En Mallorca, un sola voz, la del cura párroco de Sencelles, Bartomeu Oliver, clamó desde el púlpito exigiendo, como había hecho el obispo navarro, caridad, hermandad y perdón, por ello fue encausado y expedientado y en su entorno eclesiástico solo el silenció fue la pauta.
Mitin del fascista italiano Arconovaldo Bonacorsi - también llamado conde Rosi - en Manacor (Mallorca), a principios de la Guerra Civil, a su izquierda Luis García Ruiz y Mateu Zaforteza Musoles, mas a la derecha idendificamos la presencia del obispo de Palma, Josep Miralles
No en balde el obispo de la isla, Josep Miralles Sbert, encabezó junto con los golpistas la rebelión, participando en actos públicos junto a los cabecillas insurrectos guiados por el aventurero fascista italiano Arconovaldo Bonacorsi -falso conde Rossi- o dando su bendición a los aviones de combate enviados por Benito Mussolini y propiciando la celebración de la "victoria" en Porto Cristo con la realización de un multitudinario Te Deum en la Catedral de Palma.
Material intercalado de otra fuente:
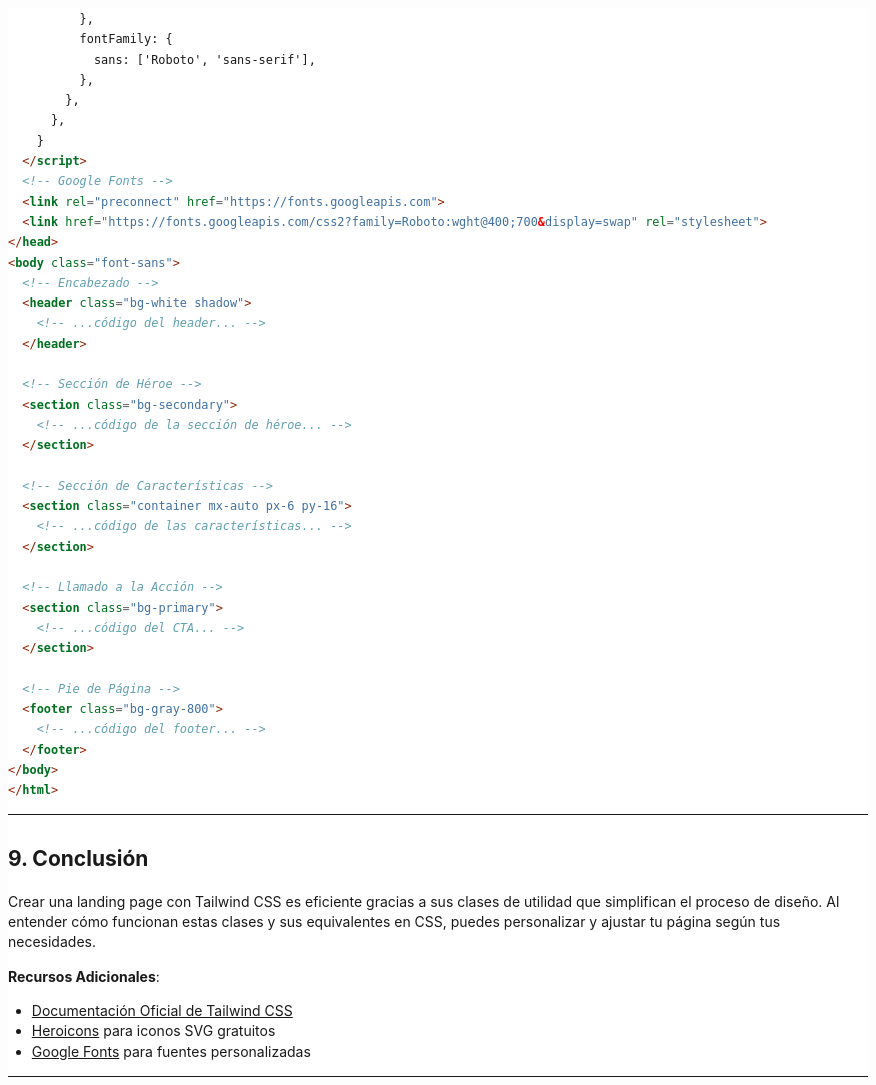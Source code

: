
 ```html
          },
          fontFamily: {
            sans: ['Roboto', 'sans-serif'],
          },
        },
      },
    }
  </script>
  <!-- Google Fonts -->
  <link rel="preconnect" href="https://fonts.googleapis.com">
  <link href="https://fonts.googleapis.com/css2?family=Roboto:wght@400;700&display=swap" rel="stylesheet">
</head>
<body class="font-sans">
  <!-- Encabezado -->
  <header class="bg-white shadow">
    <!-- ...código del header... -->
  </header>

  <!-- Sección de Héroe -->
  <section class="bg-secondary">
    <!-- ...código de la sección de héroe... -->
  </section>

  <!-- Sección de Características -->
  <section class="container mx-auto px-6 py-16">
    <!-- ...código de las características... -->
  </section>

  <!-- Llamado a la Acción -->
  <section class="bg-primary">
    <!-- ...código del CTA... -->
  </section>

  <!-- Pie de Página -->
  <footer class="bg-gray-800">
    <!-- ...código del footer... -->
  </footer>
</body>
</html>
```

---

<a name="conclusion"></a>
## 9. Conclusión

Crear una landing page con Tailwind CSS es eficiente gracias a sus clases de utilidad que simplifican el proceso de diseño. Al entender cómo funcionan estas clases y sus equivalentes en CSS, puedes personalizar y ajustar tu página según tus necesidades.

**Recursos Adicionales**:

- [Documentación Oficial de Tailwind CSS](https://tailwindcss.com/docs)
- [Heroicons](https://heroicons.com/) para iconos SVG gratuitos
- [Google Fonts](https://fonts.google.com/) para fuentes personalizadas

---
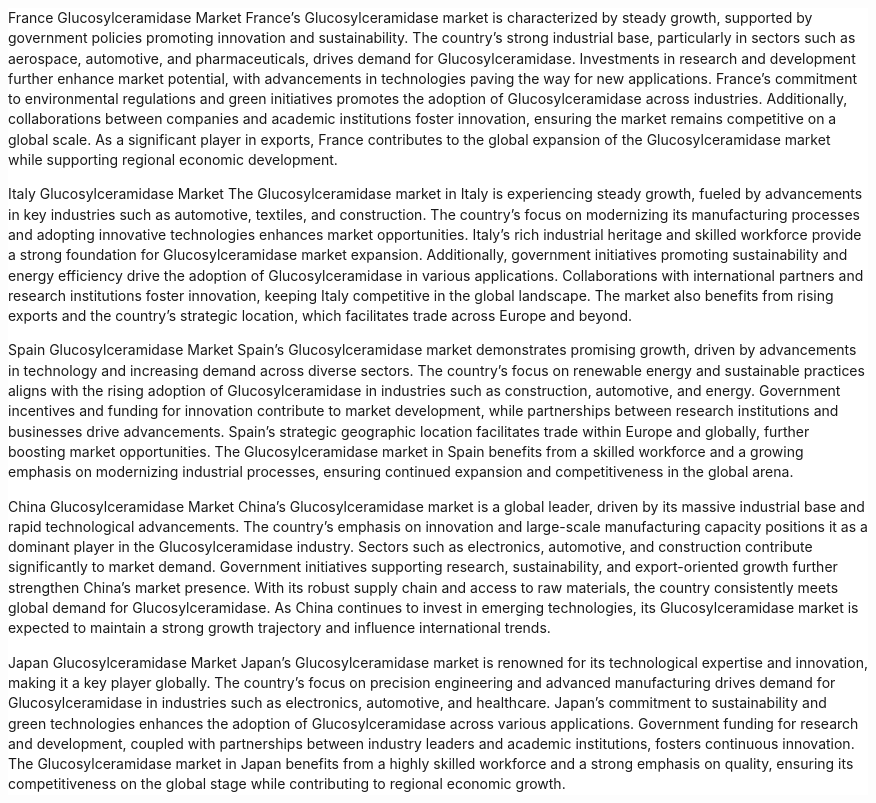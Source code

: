 France Glucosylceramidase Market
France’s Glucosylceramidase market is characterized by steady growth, supported by government policies promoting innovation and sustainability. The country’s strong industrial base, particularly in sectors such as aerospace, automotive, and pharmaceuticals, drives demand for Glucosylceramidase. Investments in research and development further enhance market potential, with advancements in technologies paving the way for new applications. France’s commitment to environmental regulations and green initiatives promotes the adoption of Glucosylceramidase across industries. Additionally, collaborations between companies and academic institutions foster innovation, ensuring the market remains competitive on a global scale. As a significant player in exports, France contributes to the global expansion of the Glucosylceramidase market while supporting regional economic development.

Italy Glucosylceramidase Market
The Glucosylceramidase market in Italy is experiencing steady growth, fueled by advancements in key industries such as automotive, textiles, and construction. The country’s focus on modernizing its manufacturing processes and adopting innovative technologies enhances market opportunities. Italy’s rich industrial heritage and skilled workforce provide a strong foundation for Glucosylceramidase market expansion. Additionally, government initiatives promoting sustainability and energy efficiency drive the adoption of Glucosylceramidase in various applications. Collaborations with international partners and research institutions foster innovation, keeping Italy competitive in the global landscape. The market also benefits from rising exports and the country’s strategic location, which facilitates trade across Europe and beyond.

Spain Glucosylceramidase Market
Spain’s Glucosylceramidase market demonstrates promising growth, driven by advancements in technology and increasing demand across diverse sectors. The country’s focus on renewable energy and sustainable practices aligns with the rising adoption of Glucosylceramidase in industries such as construction, automotive, and energy. Government incentives and funding for innovation contribute to market development, while partnerships between research institutions and businesses drive advancements. Spain’s strategic geographic location facilitates trade within Europe and globally, further boosting market opportunities. The Glucosylceramidase market in Spain benefits from a skilled workforce and a growing emphasis on modernizing industrial processes, ensuring continued expansion and competitiveness in the global arena.

China Glucosylceramidase Market
China’s Glucosylceramidase market is a global leader, driven by its massive industrial base and rapid technological advancements. The country’s emphasis on innovation and large-scale manufacturing capacity positions it as a dominant player in the Glucosylceramidase industry. Sectors such as electronics, automotive, and construction contribute significantly to market demand. Government initiatives supporting research, sustainability, and export-oriented growth further strengthen China’s market presence. With its robust supply chain and access to raw materials, the country consistently meets global demand for Glucosylceramidase. As China continues to invest in emerging technologies, its Glucosylceramidase market is expected to maintain a strong growth trajectory and influence international trends.

Japan Glucosylceramidase Market
Japan’s Glucosylceramidase market is renowned for its technological expertise and innovation, making it a key player globally. The country’s focus on precision engineering and advanced manufacturing drives demand for Glucosylceramidase in industries such as electronics, automotive, and healthcare. Japan’s commitment to sustainability and green technologies enhances the adoption of Glucosylceramidase across various applications. Government funding for research and development, coupled with partnerships between industry leaders and academic institutions, fosters continuous innovation. The Glucosylceramidase market in Japan benefits from a highly skilled workforce and a strong emphasis on quality, ensuring its competitiveness on the global stage while contributing to regional economic growth.
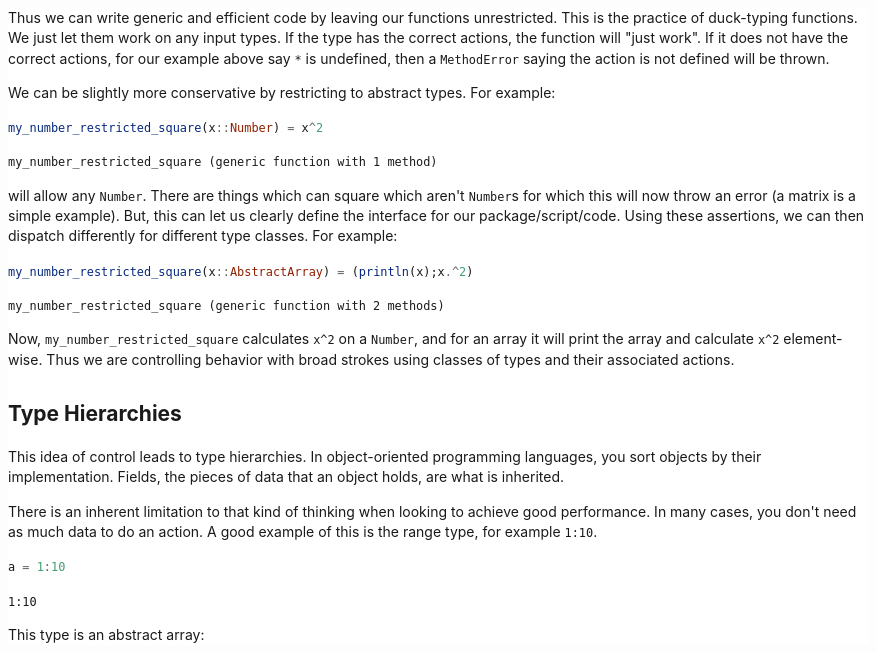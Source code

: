 
Thus we can write generic and efficient code by leaving our functions unrestricted. This is the practice of duck-typing functions. We just let them work on any input types. If the type has the correct actions, the function will "just work". If it does not have the correct actions, for our example above say `*` is undefined, then a `MethodError` saying the action is not defined will be thrown.

We can be slightly more conservative by restricting to abstract types. For example:


```julia
my_number_restricted_square(x::Number) = x^2
```




    my_number_restricted_square (generic function with 1 method)



will allow any `Number`. There are things which can square which aren't `Number`s for which this will now throw an error (a matrix is a simple example). But, this can let us clearly define the interface for our package/script/code. Using these assertions, we can then dispatch differently for different type classes. For example:


```julia
my_number_restricted_square(x::AbstractArray) = (println(x);x.^2)
```




    my_number_restricted_square (generic function with 2 methods)



Now, `my_number_restricted_square` calculates `x^2` on a `Number`, and for an array it will print the array and calculate `x^2` element-wise. Thus we are controlling behavior with broad strokes using classes of types and their associated actions.

## Type Hierarchies

This idea of control leads to type hierarchies. In object-oriented programming languages, you sort objects by their implementation. Fields, the pieces of data that an object holds, are what is inherited.

There is an inherent limitation to that kind of thinking when looking to achieve good performance. In many cases, you don't need as much data to do an action. A good example of this is the range type, for example `1:10`.


```julia
a = 1:10
```




    1:10



This type is an abstract array:

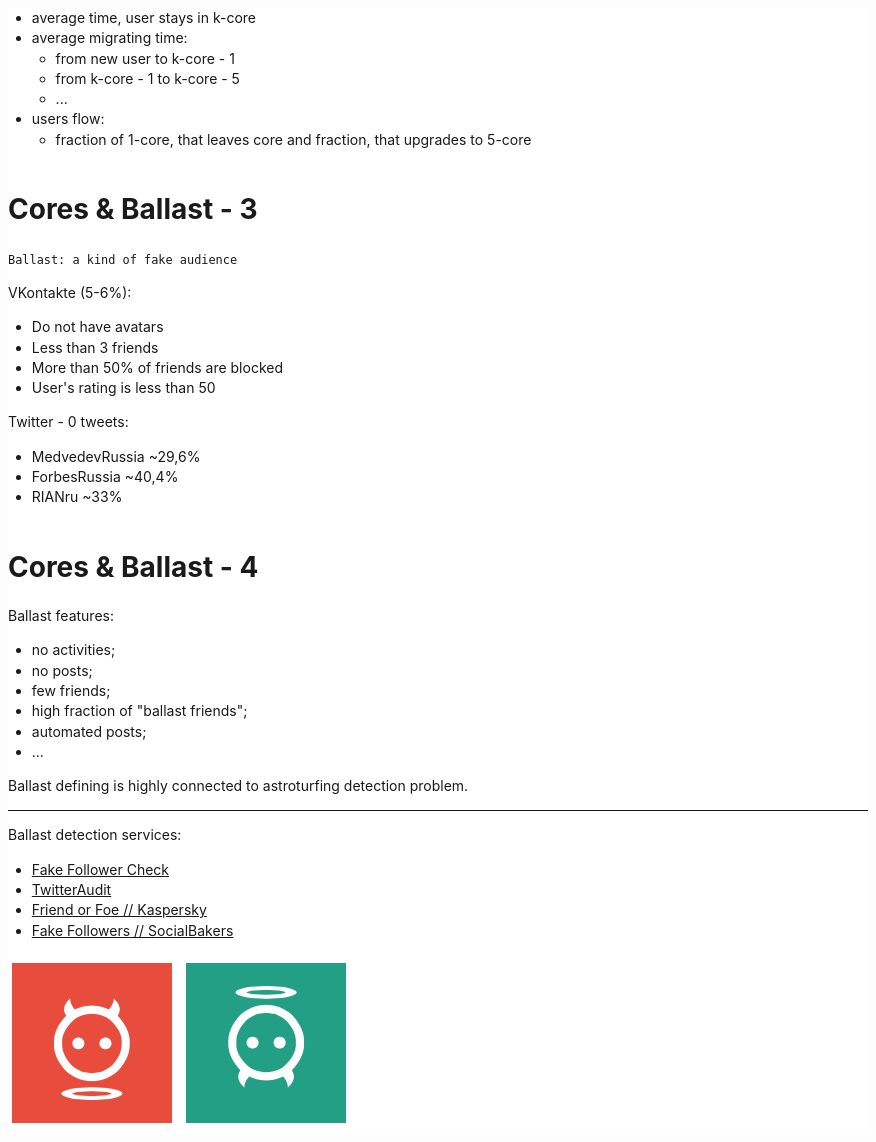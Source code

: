 * average time, user stays in k-core
* average migrating time:
    * from new user to k-core - 1
    * from k-core - 1 to k-core - 5
    * ...
* users flow:
    * fraction of 1-core, that leaves core and fraction, that upgrades to 5-core


Cores & Ballast - 3
========================
```
Ballast: a kind of fake audience
```

VKontakte (5-6%):
* Do not have avatars
* Less than 3 friends
* More than 50% of friends are blocked
* User's rating is less than 50

Twitter - 0 tweets:
* MedvedevRussia ~29,6%
* ForbesRussia ~40,4%
* RIANru ~33%

Cores & Ballast - 4
========================

Ballast features:
* no activities;
* no posts;
* few friends;
* high fraction of "ballast friends";
* automated posts;
* ...

Ballast defining is highly connected to astroturfing detection problem.

***

Ballast detection services:
* [Fake Follower Check](http://fakers.statuspeople.com/)
* [TwitterAudit](http://www.twitteraudit.com/)
* [Friend or Foe // Kaspersky](http://fof.kaspersky.com)
* [Fake Followers // SocialBakers](http://www.socialbakers.com/twitter/fakefollowercheck/)

![FoF1](images/fof1.png)
![FoF2](images/fof2.png)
La instantánea nos muestra al obispo de Mallorca, Josep Miralles, en la puerta de la Catedral de Palma acompañado por un grupo de militares rebeldes tras la celebración del Te Deum
Por ello, no es extraño que cuando los militares golpistas asesinaron al sacerdote de Llubí, Jeroni Alomar Poquet, cuyo único delito fue ayudar a los perseguidos, el ruido de la detonación realizada en el cementerio de Palma que acabó con su vida no inmutara al obispo mallorquín.
Los asesinatos producidos en territorio republicano, todos, no sólo los que afectaron al mundo católico, deben ser condenados sin paliativos, pero, a su vez, la jerarquía católica debería explicitar una sincera autocrítica por haber abandonado a los débiles, a los pobres, a los desamparados de la tierra génesis del anticlericalismo dominante y, a su vez, de haberse beneficiado durante años y años de la posición privilegiada que el franquismo le otorgó durante su larga vigencia.
En la actualidad no es difícil entender que la jerarquía eclesiástica debería haberse abstenido de formar parte de las legiones de un imperio tremendamente distante de lo que muchos creyentes consideran hoy como base ética del cristianismo que, por supuesto, resulta antagónica con la connivencia entre la espada y la cruz.